Personally, I hope not. We have enough companion animals in desperate need of homes. In the United States, 6-8 million cats and dogs end up in shelters every year. Dogs have been designed to do so many things for us: serve as companions, hunters, herders, guards, disability assistants… They’re a miracle! Martin Luther said: “The dog is the most faithful animal, and it might be held in great worth, if it were not so common.” And he was right.

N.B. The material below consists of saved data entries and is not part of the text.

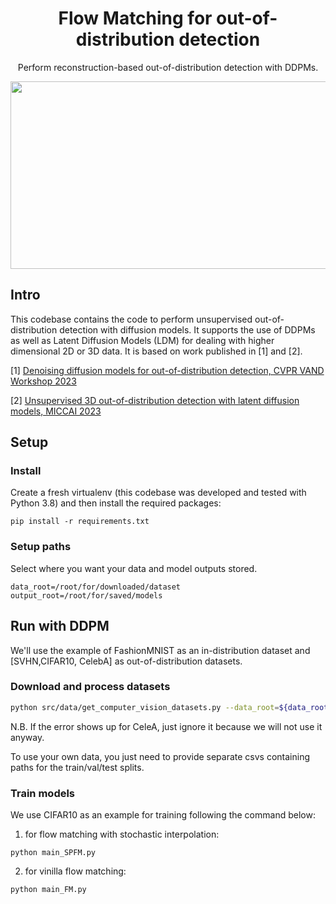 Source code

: <h1 align="center">Flow Matching for out-of-distribution detection</h1>
<p align="center">
Perform reconstruction-based out-of-distribution detection with DDPMs.
</p>

<p align="center">
  <img width="800" height="300" src="https://user-images.githubusercontent.com/7947315/233470531-df6437d7-e277-4147-96a0-6aa354cf2ef4.svg">
</p>


## Intro

This codebase contains the code to perform unsupervised out-of-distribution detection with diffusion models.
It supports the use of DDPMs as well as Latent Diffusion Models (LDM) for dealing with higher dimensional 2D or 3D data.
It is based on work published in [1] and [2].

[1] [Denoising diffusion models for out-of-distribution detection, CVPR VAND Workshop 2023](https://arxiv.org/abs/2211.07740)

[2] [Unsupervised 3D out-of-distribution detection with latent diffusion models, MICCAI 2023](https://arxiv.org/abs/2307.03777)

## Setup

### Install
Create a fresh virtualenv (this codebase was developed and tested with Python 3.8) and then install the required packages:

```pip install -r requirements.txt```


### Setup paths
Select where you want your data and model outputs stored.
```
data_root=/root/for/downloaded/dataset
output_root=/root/for/saved/models
```

## Run with DDPM
We'll use the example of FashionMNIST as an in-distribution dataset and [SVHN,CIFAR10, CelebA] as out-of-distribution datasets.
### Download and process datasets
```bash
python src/data/get_computer_vision_datasets.py --data_root=${data_root}
```
N.B. If the error shows up for CeleA, just ignore it because we will not use it anyway.

To use your own data, you just need to provide separate csvs containing paths for the train/val/test splits.

### Train models
We use CIFAR10 as an example for training following the command below:

1. for flow matching with stochastic interpolation:
```
python main_SPFM.py
```
2. for vinilla flow matching:
```
python main_FM.py
```   

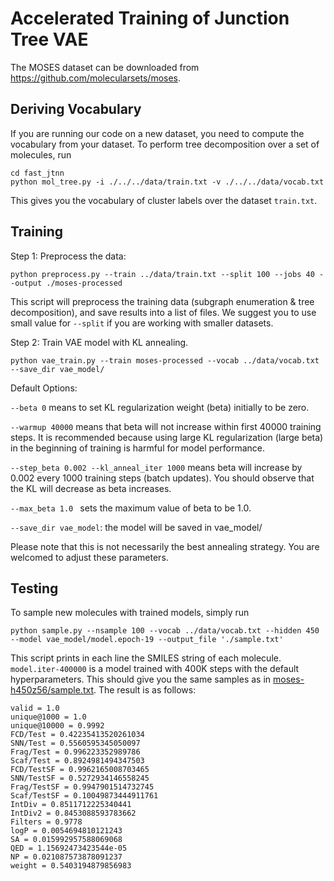 # Accelerated Training of Junction Tree VAE
The MOSES dataset can be downloaded from https://github.com/molecularsets/moses.

## Deriving Vocabulary
If you are running our code on a new dataset, you need to compute the vocabulary from your dataset.
To perform tree decomposition over a set of molecules, run
```
cd fast_jtnn
python mol_tree.py -i ./../../data/train.txt -v ./../../data/vocab.txt
```
This gives you the vocabulary of cluster labels over the dataset `train.txt`.

## Training
Step 1: Preprocess the data:
```
python preprocess.py --train ../data/train.txt --split 100 --jobs 40 --output ./moses-processed
```
This script will preprocess the training data (subgraph enumeration & tree decomposition), and save results into a list of files. We suggest you to use small value for `--split` if you are working with smaller datasets.

Step 2: Train VAE model with KL annealing.
```
python vae_train.py --train moses-processed --vocab ../data/vocab.txt --save_dir vae_model/
```
Default Options:

`--beta 0` means to set KL regularization weight (beta) initially to be zero.

`--warmup 40000` means that beta will not increase within first 40000 training steps. It is recommended because using large KL regularization (large beta) in the beginning of training is harmful for model performance.

`--step_beta 0.002 --kl_anneal_iter 1000` means beta will increase by 0.002 every 1000 training steps (batch updates). You should observe that the KL will decrease as beta increases.

`--max_beta 1.0 ` sets the maximum value of beta to be 1.0.

`--save_dir vae_model`: the model will be saved in vae_model/

Please note that this is not necessarily the best annealing strategy. You are welcomed to adjust these parameters.

## Testing
To sample new molecules with trained models, simply run
```
python sample.py --nsample 100 --vocab ../data/vocab.txt --hidden 450 --model vae_model/model.epoch-19 --output_file './sample.txt'
```

This script prints in each line the SMILES string of each molecule. `model.iter-400000` is a model trained with 400K steps with the default hyperparameters. This should give you the same samples as in [moses-h450z56/sample.txt](moses-h450z56/sample.txt). The result is as follows:

```
valid = 1.0
unique@1000 = 1.0
unique@10000 = 0.9992
FCD/Test = 0.42235413520261034
SNN/Test = 0.5560595345050097
Frag/Test = 0.996223352989786
Scaf/Test = 0.8924981494347503
FCD/TestSF = 0.9962165008703465
SNN/TestSF = 0.5272934146558245
Frag/TestSF = 0.9947901514732745
Scaf/TestSF = 0.10049873444911761
IntDiv = 0.8511712225340441
IntDiv2 = 0.8453088593783662
Filters = 0.9778
logP = 0.0054694810121243
SA = 0.015992957588069068
QED = 1.15692473423544e-05
NP = 0.021087573878091237
weight = 0.5403194879856983
```

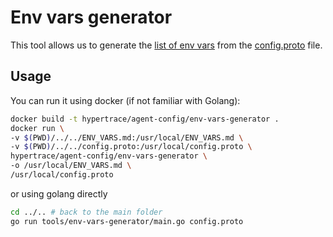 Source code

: # Env vars generator

This tool allows us to generate the [list of env vars](../../ENV_VARS.md) from the [config.proto](../../proto/org/hypertrace/agent/config/v1/config.proto) file.

## Usage

You can run it using docker (if not familiar with Golang):

```bash
docker build -t hypertrace/agent-config/env-vars-generator .
docker run \
-v $(PWD)/../../ENV_VARS.md:/usr/local/ENV_VARS.md \
-v $(PWD)/../../config.proto:/usr/local/config.proto \
hypertrace/agent-config/env-vars-generator \
-o /usr/local/ENV_VARS.md \
/usr/local/config.proto
```

or using golang directly

```bash
cd ../.. # back to the main folder
go run tools/env-vars-generator/main.go config.proto
```
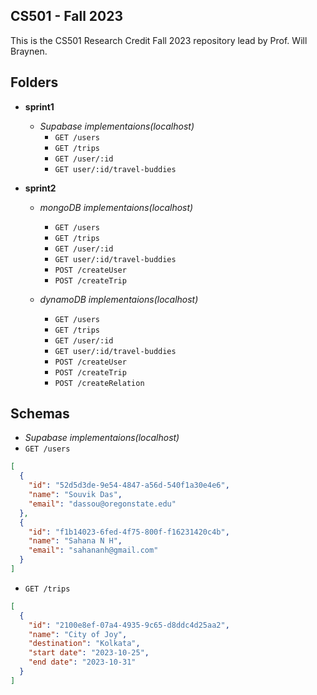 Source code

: ## CS501 - Fall 2023

This is the CS501 Research Credit Fall 2023 repository lead by Prof. Will Braynen. 

## Folders

- **sprint1** 
	- _Supabase implementaions(localhost)_ 
		- `GET /users`
		- `GET /trips` 
		- `GET /user/:id` 
		- `GET user/:id/travel-buddies`

- **sprint2** 
	- _mongoDB implementaions(localhost)_
		- `GET /users` 
		- `GET /trips`
		- `GET /user/:id`
		- `GET user/:id/travel-buddies`
		- `POST /createUser` 
		- `POST /createTrip`
	
	- _dynamoDB implementaions(localhost)_
		- `GET /users` 
		- `GET /trips`
		- `GET /user/:id`
		- `GET user/:id/travel-buddies`
		- `POST /createUser` 
		- `POST /createTrip`
		- `POST /createRelation`

## Schemas

- _Supabase implementaions(localhost)_
- `GET /users`
```json
[
  {
    "id": "52d5d3de-9e54-4847-a56d-540f1a30e4e6",
    "name": "Souvik Das",
    "email": "dassou@oregonstate.edu"
  },
  {
    "id": "f1b14023-6fed-4f75-800f-f16231420c4b",
    "name": "Sahana N H",
    "email": "sahananh@gmail.com"
  }
]
```
- `GET /trips`
```json
[
  {
    "id": "2100e8ef-07a4-4935-9c65-d8ddc4d25aa2",
    "name": "City of Joy",
    "destination": "Kolkata",
    "start date": "2023-10-25",
    "end date": "2023-10-31"
  }
]
``` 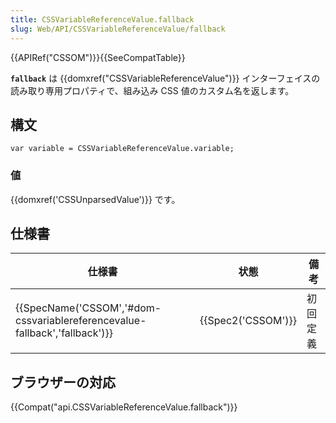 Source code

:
```yaml
---
title: CSSVariableReferenceValue.fallback
slug: Web/API/CSSVariableReferenceValue/fallback
---
```

{{APIRef("CSSOM")}}{{SeeCompatTable}}

**`fallback`** は {{domxref("CSSVariableReferenceValue")}} インターフェイスの読み取り専用プロパティで、組み込み CSS 値のカスタム名を返します。

## 構文

```
var variable = CSSVariableReferenceValue.variable;
```

### 値

{{domxref('CSSUnparsedValue')}} です。

## 仕様書

| 仕様書                                                                                               | 状態                     | 備考     |
| ---------------------------------------------------------------------------------------------------- | ------------------------ | -------- |
| {{SpecName('CSSOM','#dom-cssvariablereferencevalue-fallback','fallback')}} | {{Spec2('CSSOM')}} | 初回定義 |

## ブラウザーの対応

{{Compat("api.CSSVariableReferenceValue.fallback")}}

The scope and ambition of the project is impressive. But I found the conditions personally very distressing, and hardly slept during my visit. Over the course of my visit, many foxes shoved their noses against the doors when I opened their cages, trying to push past me and get out. Each evening, when I returned to the Golden Valley Hotel, picking fur out of my teeth and smelling of fox musk, the guard at the door, his Nikonov assault rifle slung over his shoulder, wrinkled his nose as I passed. I would spend all night recalling the dilapidated shed rows, containing hundreds of bare wire cages devoid of stimulation, where genetically tame foxes, selectively bred to need human touch and affection, would spend their whole lives alone. Frankly, the situation distresses the experimenters too.
And then, what are the so-called “pet” foxes really like? Their window of socialization is long over by the time they arrive from Russia at 4 months old. They can’t be left alone in the house; they must be caged. Even if it’s a larger cage, it’s still a cage. According to wolf-behavior specialist and dog trainer Beth Duman, Belyaev’s foxes still have to pass the “Can I Stand to Live with These Critters?” test. And of course the test also applies in reverse: Can the “critters” stand to live with us?
What does the future hold:
Director of the Canine Cognition Lab, Clive Wynne, has been trying to secure grant money for testing “to clarify once and for all if the foxes are analogous to dogs.” Establishing control groups for comparison, he would like to hand-rear and socialize the foxes. There may be more surprises to come, but financing is needed to push the experiment forward and to ensure that the foxes are more humanely housed and provided with the regular human contact they were designed to need. The foxes are begging us to think outside the box.